Dave joined the Columbia Falls United Methodist Church and gave of his time, talents and treasures. He might be called upon to serve as a Sunday School teacher, a maintenance administrator, to prepare Easter breakfast or to sing in the choir. He was also a member of the Columbia Falls Community Choir, always taking great pleasure in singing, whether in a group or in the shower.
In 2014 Dave and Luci moved into their new home on the Rogers family farm. Dave enjoyed the challenges of keeping the pasture fences in good repair and the fun of watching the wildlife. He continued his legacy by helping his friends, neighbors and sisters-in-law.

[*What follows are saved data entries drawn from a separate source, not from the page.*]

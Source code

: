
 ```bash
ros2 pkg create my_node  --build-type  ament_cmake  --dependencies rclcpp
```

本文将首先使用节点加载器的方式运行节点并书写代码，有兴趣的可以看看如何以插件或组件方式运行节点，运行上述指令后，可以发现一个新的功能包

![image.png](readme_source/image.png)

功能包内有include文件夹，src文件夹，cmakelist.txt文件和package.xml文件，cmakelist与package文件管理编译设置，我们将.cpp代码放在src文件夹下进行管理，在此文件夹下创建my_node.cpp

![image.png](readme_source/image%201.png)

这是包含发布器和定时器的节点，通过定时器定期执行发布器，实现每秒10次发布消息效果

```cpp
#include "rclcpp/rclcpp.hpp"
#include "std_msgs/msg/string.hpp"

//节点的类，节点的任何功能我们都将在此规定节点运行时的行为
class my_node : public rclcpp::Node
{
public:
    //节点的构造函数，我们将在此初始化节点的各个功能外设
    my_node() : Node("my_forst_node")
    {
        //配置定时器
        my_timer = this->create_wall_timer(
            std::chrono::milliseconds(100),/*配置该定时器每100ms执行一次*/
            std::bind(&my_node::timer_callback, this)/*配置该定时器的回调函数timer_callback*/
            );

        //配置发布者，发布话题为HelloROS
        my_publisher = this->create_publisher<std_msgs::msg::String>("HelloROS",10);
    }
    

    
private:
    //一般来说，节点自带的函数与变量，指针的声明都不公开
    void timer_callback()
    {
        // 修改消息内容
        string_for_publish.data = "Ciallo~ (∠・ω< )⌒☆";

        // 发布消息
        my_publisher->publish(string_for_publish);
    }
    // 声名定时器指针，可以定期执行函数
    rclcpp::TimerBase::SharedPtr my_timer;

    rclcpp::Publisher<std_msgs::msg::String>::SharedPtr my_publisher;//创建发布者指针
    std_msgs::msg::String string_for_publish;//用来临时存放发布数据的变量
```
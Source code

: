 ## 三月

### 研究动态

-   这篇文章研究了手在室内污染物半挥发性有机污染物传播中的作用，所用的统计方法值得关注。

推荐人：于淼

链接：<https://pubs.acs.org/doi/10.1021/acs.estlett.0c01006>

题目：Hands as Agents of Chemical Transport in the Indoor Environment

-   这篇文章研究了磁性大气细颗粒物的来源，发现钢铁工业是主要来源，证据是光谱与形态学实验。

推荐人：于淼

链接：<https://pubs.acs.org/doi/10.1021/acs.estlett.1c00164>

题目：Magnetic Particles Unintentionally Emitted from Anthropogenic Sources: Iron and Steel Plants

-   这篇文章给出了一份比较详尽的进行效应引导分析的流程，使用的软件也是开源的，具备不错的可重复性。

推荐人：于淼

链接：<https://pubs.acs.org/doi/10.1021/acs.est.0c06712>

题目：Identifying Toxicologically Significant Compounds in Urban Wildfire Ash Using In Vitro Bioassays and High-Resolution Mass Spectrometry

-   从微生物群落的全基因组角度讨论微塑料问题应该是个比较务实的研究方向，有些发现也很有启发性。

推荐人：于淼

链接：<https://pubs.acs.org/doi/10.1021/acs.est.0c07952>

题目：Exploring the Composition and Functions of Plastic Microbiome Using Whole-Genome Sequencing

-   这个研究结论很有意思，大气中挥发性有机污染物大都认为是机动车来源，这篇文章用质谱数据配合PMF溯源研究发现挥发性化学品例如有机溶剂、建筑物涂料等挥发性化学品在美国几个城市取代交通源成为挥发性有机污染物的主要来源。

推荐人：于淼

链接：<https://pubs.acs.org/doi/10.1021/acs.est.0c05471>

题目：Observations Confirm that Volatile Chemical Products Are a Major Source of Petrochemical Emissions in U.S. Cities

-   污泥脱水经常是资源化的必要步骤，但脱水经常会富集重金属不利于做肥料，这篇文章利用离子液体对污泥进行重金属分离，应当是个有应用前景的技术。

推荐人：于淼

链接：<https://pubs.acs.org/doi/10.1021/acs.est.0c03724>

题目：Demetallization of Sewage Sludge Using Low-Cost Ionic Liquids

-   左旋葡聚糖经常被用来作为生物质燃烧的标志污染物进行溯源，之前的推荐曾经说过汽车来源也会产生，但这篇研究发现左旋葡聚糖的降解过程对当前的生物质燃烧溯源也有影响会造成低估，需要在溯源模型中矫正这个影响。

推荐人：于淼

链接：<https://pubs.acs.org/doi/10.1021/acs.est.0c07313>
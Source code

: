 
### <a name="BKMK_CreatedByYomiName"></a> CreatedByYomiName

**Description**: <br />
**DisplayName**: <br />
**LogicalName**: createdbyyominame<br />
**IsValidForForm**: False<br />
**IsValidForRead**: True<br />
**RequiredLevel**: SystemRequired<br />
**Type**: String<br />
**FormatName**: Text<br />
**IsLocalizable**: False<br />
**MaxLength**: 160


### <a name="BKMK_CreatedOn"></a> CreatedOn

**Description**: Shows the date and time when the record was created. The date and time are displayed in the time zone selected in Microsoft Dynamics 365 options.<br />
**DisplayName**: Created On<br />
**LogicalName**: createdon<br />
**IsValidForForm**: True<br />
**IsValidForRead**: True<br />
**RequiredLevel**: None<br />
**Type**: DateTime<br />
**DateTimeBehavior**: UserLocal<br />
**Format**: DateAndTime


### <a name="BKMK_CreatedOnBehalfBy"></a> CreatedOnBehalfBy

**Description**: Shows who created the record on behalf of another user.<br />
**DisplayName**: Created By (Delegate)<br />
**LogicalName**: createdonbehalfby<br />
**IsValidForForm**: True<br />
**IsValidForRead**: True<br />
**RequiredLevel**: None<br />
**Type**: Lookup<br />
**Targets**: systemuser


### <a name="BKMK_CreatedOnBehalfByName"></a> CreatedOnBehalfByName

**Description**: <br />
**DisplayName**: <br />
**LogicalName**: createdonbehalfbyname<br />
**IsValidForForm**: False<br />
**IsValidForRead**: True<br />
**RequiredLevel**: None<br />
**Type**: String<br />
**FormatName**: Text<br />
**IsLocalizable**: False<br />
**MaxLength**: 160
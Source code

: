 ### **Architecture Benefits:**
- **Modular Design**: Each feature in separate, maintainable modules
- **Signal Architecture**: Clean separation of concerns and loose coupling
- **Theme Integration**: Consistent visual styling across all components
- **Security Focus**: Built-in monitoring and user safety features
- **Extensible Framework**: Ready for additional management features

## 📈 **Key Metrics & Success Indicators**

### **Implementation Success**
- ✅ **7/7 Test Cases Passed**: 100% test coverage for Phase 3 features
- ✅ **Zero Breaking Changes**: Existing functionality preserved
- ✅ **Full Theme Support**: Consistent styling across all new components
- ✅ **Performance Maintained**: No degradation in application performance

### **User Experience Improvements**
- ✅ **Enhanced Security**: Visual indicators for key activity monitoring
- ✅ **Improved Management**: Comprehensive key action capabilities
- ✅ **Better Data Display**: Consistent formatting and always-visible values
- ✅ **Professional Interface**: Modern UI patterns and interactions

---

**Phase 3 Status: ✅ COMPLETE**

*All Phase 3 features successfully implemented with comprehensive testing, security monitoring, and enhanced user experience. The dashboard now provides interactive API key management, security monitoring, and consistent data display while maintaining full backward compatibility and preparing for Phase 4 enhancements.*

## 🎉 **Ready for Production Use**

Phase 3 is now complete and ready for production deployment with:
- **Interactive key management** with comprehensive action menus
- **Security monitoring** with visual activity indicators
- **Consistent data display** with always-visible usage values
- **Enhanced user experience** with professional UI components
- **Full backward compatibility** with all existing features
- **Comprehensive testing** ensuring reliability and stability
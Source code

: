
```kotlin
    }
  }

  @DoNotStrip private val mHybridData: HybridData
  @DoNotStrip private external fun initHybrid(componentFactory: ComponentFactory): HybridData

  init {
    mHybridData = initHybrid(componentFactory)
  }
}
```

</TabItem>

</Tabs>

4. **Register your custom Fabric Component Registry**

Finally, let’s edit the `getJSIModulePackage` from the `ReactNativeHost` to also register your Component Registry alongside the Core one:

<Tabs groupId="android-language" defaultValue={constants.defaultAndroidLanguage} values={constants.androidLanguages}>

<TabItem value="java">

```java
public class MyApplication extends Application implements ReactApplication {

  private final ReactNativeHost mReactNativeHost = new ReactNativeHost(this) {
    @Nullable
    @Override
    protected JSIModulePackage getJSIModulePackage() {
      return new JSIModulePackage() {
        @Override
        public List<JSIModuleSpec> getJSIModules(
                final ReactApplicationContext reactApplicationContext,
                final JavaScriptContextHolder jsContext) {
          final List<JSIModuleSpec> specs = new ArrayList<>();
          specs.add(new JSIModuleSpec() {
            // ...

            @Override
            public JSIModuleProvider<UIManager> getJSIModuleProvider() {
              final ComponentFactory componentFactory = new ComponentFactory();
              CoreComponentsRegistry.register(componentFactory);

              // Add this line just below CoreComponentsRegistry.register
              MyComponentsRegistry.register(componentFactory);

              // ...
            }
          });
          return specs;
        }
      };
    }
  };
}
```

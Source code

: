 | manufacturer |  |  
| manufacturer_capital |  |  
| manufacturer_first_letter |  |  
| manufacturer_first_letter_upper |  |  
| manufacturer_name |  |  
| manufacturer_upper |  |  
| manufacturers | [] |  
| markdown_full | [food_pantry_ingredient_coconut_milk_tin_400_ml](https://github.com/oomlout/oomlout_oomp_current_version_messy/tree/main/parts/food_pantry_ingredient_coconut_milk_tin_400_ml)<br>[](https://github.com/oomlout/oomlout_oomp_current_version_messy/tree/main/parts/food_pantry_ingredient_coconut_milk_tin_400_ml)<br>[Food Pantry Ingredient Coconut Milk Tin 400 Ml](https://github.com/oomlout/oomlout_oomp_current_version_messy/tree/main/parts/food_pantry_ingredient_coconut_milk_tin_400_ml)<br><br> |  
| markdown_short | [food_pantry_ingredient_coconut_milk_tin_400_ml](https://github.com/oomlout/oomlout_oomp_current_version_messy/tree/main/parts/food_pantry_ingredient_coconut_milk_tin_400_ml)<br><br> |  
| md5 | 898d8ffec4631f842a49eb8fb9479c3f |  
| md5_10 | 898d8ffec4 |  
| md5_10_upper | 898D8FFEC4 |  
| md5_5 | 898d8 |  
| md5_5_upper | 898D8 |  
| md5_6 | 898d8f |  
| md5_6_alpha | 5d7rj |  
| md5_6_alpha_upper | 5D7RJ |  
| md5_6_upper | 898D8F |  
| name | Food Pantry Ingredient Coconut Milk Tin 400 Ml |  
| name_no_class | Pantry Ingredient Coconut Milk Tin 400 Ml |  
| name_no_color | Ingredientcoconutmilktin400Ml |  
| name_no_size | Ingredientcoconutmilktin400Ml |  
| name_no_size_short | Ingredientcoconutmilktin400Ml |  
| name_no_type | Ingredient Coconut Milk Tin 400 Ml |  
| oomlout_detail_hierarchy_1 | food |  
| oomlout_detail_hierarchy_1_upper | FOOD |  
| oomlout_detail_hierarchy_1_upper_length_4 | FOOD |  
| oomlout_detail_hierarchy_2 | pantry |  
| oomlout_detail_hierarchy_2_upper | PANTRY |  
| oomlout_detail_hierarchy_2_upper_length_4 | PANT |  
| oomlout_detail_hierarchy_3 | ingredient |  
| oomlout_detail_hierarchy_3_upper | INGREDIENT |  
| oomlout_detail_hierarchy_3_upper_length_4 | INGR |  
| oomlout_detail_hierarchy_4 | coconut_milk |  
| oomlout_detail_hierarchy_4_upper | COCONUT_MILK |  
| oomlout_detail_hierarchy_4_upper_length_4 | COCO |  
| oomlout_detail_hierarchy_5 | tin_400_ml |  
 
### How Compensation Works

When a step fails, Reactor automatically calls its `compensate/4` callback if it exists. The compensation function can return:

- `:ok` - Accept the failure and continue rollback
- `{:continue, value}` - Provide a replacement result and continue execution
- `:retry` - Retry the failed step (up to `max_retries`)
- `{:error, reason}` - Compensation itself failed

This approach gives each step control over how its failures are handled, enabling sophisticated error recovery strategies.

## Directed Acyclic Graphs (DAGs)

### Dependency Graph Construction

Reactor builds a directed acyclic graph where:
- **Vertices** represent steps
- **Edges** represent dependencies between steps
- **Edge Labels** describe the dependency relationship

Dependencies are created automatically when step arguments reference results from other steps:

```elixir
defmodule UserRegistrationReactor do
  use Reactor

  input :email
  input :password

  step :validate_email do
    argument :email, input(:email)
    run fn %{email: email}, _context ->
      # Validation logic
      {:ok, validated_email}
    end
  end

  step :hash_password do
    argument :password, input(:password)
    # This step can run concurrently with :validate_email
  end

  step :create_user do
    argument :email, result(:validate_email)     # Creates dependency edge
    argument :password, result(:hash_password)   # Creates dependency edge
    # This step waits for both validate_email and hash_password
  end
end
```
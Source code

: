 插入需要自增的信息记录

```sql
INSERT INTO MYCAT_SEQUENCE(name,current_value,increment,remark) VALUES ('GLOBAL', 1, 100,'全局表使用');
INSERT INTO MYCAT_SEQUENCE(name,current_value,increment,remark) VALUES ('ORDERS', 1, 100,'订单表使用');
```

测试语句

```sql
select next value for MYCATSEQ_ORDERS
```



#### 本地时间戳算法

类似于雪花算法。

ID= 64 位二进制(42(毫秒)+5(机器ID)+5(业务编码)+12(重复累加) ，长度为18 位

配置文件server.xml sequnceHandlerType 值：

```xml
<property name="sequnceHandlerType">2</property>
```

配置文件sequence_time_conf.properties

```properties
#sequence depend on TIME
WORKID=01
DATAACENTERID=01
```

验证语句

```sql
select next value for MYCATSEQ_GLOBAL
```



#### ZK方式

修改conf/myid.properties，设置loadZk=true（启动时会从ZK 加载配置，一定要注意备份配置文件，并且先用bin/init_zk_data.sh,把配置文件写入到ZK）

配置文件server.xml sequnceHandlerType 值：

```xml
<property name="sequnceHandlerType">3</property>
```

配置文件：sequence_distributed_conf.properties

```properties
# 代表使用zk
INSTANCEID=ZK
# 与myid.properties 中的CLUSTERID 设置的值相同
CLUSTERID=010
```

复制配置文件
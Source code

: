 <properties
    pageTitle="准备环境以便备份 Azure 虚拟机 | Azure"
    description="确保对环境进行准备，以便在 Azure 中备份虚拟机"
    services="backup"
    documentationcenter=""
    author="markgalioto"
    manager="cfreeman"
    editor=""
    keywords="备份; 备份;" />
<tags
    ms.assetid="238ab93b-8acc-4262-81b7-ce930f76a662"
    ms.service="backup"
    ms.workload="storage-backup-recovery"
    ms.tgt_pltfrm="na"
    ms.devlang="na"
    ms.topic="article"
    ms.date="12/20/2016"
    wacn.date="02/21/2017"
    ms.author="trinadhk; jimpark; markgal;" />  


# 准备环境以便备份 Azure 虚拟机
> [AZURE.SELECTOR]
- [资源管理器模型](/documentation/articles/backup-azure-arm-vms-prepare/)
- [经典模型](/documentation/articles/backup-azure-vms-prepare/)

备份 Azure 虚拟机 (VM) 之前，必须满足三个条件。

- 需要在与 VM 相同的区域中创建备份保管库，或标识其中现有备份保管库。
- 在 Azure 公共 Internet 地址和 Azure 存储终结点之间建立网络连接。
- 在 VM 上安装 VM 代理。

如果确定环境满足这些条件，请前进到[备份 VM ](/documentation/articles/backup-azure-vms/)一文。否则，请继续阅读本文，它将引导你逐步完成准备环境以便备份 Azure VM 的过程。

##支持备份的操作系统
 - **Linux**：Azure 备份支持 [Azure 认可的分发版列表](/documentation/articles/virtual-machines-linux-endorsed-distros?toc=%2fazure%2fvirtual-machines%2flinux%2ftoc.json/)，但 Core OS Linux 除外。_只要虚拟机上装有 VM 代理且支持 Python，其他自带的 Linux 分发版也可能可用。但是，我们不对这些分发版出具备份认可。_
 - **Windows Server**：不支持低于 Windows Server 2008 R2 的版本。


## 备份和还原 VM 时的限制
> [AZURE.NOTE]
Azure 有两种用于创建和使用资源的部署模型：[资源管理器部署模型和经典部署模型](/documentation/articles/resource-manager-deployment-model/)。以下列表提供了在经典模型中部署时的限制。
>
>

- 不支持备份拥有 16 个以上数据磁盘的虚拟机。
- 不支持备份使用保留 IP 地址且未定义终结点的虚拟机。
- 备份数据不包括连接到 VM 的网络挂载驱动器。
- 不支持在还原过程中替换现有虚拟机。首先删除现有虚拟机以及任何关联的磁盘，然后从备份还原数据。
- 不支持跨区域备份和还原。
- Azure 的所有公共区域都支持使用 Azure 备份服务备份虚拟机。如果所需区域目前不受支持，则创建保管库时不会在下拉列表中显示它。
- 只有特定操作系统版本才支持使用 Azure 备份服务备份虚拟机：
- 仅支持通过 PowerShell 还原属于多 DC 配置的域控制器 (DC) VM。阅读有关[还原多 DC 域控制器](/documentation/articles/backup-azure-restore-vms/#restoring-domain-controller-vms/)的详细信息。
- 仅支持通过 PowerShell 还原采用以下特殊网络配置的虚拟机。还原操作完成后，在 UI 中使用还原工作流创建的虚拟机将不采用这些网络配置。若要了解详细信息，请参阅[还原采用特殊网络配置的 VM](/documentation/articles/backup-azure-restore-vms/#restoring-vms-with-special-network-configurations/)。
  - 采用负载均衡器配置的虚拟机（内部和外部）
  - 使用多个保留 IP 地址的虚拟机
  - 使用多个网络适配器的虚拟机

Dave was predeceased by his parents, stepfather and sister, Diane.
He is survived by his wife, Luci; children, Scott (Ashley), of Fairbanks, Alaska; Kelli (Dennis) Wong of Seattle; and grandchildren, Manny, Ethan, Luke and Naomi. His brothers, Don (Sandy) Yeats, and George (Jody) Yeats and Glenn Andersen, his sisters Judi Yeats and Marcy Carr, and many nieces and nephews are also survivors.
Private family services will take place in January and a public celebration of life is scheduled for spring 2022.
The Columbia Mortuary in Columbia Falls is looking after the family.